Os defensores da redução de conjunção, por sua vez, partem da semântica dos casos mais discutidos de conjunções – nos quais há indiscutivelmente a união de Situações – e propõem um nível sintático oculto isomórfico à semântica, no qual todos os elementos unidos por conjunções seriam expressos por meio de sentenças plenas – por mais que isso torne impossível explicar os casos de conjunções entre NPs em (25) (e também uma das leituras possíveis para os casos em (49)). As duas análises rivais conduzem, portanto, a dificuldades empíricas evidentes e difíceis de contornar.

A saída mais simples para esses entraves está, justamente, na rejeição do princípio da uniformidade entre sintaxe e semântica. Uma

vez que se aceite o caráter imperfeito e relativamente “bagunçado” da interface, torna-se possível dizer que algumas conjunções entre NPs de fato formam grupos de Objetos, enquanto outras formam grupos de Situações. Em vários casos, como parece ocorrer com (49a) e (49b), as duas interpretações são possíveis, e por isso as sentenças são ambíguas. Pode ser tanto o caso que em (49a) o falante esteja comunicando que o grupo formado por Bernstein e Sondheim fez muito sucesso na Broadway (criando, em conjunto, um musical como West Side Story) quanto que existem dois Eventos separados, que integram um Evento composto: o Evento de Bernstein ter feito sucesso na Broadway (por exemplo, com sua opereta Candide) e Sondheim também (por exemplo, com o musical Sweeney Todd). O mesmo tipo de ambiguidade pode ser reproduzido em quase todas as instâncias de conjunções entre NPs. É quase sempre possível interpretá-las tanto de maneira sintaticamente transparente (como exige Wierzbicka (1980)), isto é, como uma fusão entre Objetos, quanto como uma fusão entre Situações (como exige a análise em termos de redução de conjunção). E em nenhum desses casos se faz necessário postular um nível sintático oculto para garantir um isomorfismo com a semântica. Note-se que a ambiguidade aí não diz respeito à conjunção em si – em todos os casos a conjunção é unívoca, correspondendo à função conceitual FUNDIR – mas sim aos tipos de argumentos que a podem saturar: Objetos ou Situações.
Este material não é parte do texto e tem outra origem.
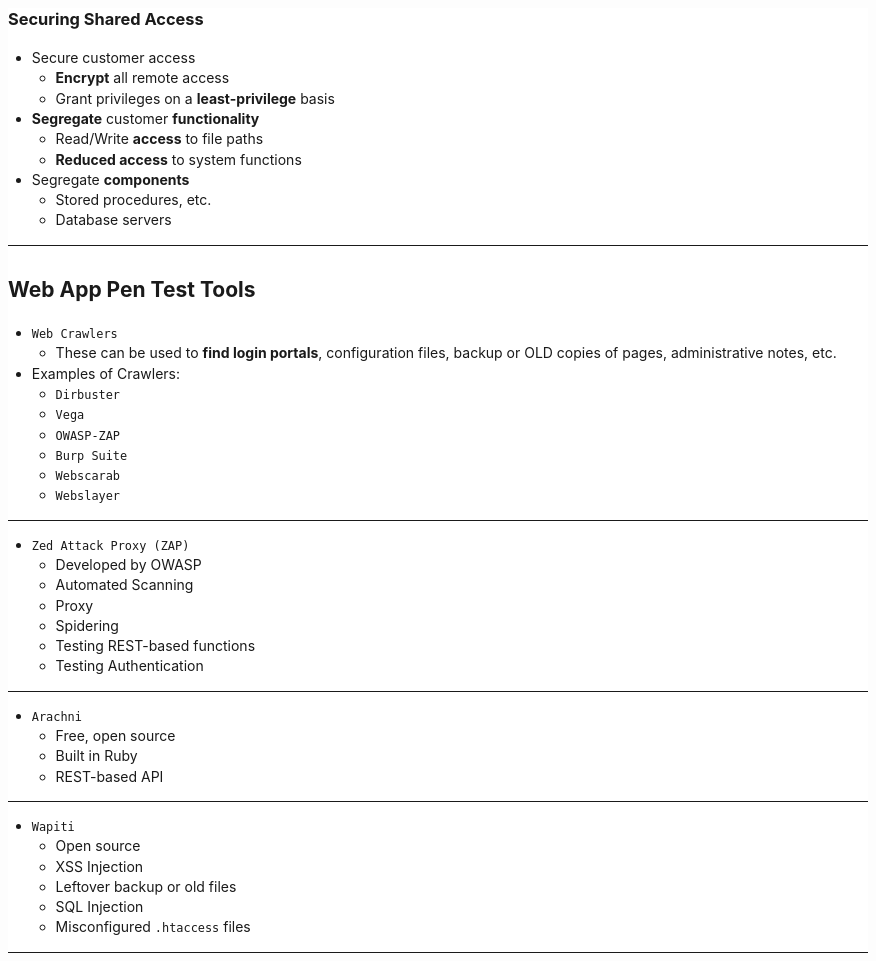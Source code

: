 
### Securing Shared Access

- Secure customer access
  - **Encrypt** all remote access
  - Grant privileges on a **least-privilege** basis
- **Segregate** customer **functionality**
  - Read/Write **access** to file paths
  - **Reduced access** to system functions
- Segregate **components**
  - Stored procedures, etc.
  - Database servers

---

## Web App Pen Test Tools

- `Web Crawlers`
  - These can be used to **find login portals**, configuration files, backup or OLD copies of pages, administrative notes, etc.
- Examples of Crawlers:
  - `Dirbuster`
  - `Vega`
  - `OWASP-ZAP`
  - `Burp Suite`
  - `Webscarab`
  - `Webslayer`

---

- `Zed Attack Proxy (ZAP)`
  - Developed by OWASP
  - Automated Scanning
  - Proxy
  - Spidering
  - Testing REST-based functions
  - Testing Authentication

---

- `Arachni`
  - Free, open source
  - Built in Ruby
  - REST-based API

---

- `Wapiti`
  - Open source
  - XSS Injection
  - Leftover backup or old files
  - SQL Injection
  - Misconfigured `.htaccess` files

---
Feitas essas retificações, fica claro que a regra de interface que determina quais elementos conceituais vão corresponder aos argumentos da função FUNDIR se torna mais complexa do que aquela que expus no início desse capítulo. Não é o caso que cada conceito que FUNDIR toma como argumento corresponda sempre ao valor semântico de um constituinte sintático que a conjunção “e” subcategoriza. Em (49c), por exemplo, isso não ocorre, pois, embora a conjunção subcategorize dois NPs, os conceitos que ela toma como argumento não são os Objetos que esses NPs expressam ([Objeto INTERNACIONAL] e [Objeto GRÊMIO], mas sim as Situações que incluem esses Objetos, produzindo a seguinte estrutura complexa:

[Estado FUNDIR ([Estado SER ([Objeto INTERNACIONAL],[Propriedade CAMPEÃO

BRASILEIRO])],[Estado SER([Objeto GRÊMIO],[Propriedade CAMPEÃO BRASILEIRO])])]

Seria essa exatamente a estrutura semântica que postularíamos para um caso de conjunção entre sentenças plenas. Como não aceitamos a uniformidade de interface, podemos acatar essa estrutura na semântica

sem termos que duplicá-la artificialmente na sintaxe. O mesmo desajuste entre argumentos sintáticos e semânticos transcorre para todas as leituras das demais sentenças em (49) onde a conjunção é entendida como formando uma união entre Situações, e não Objetos.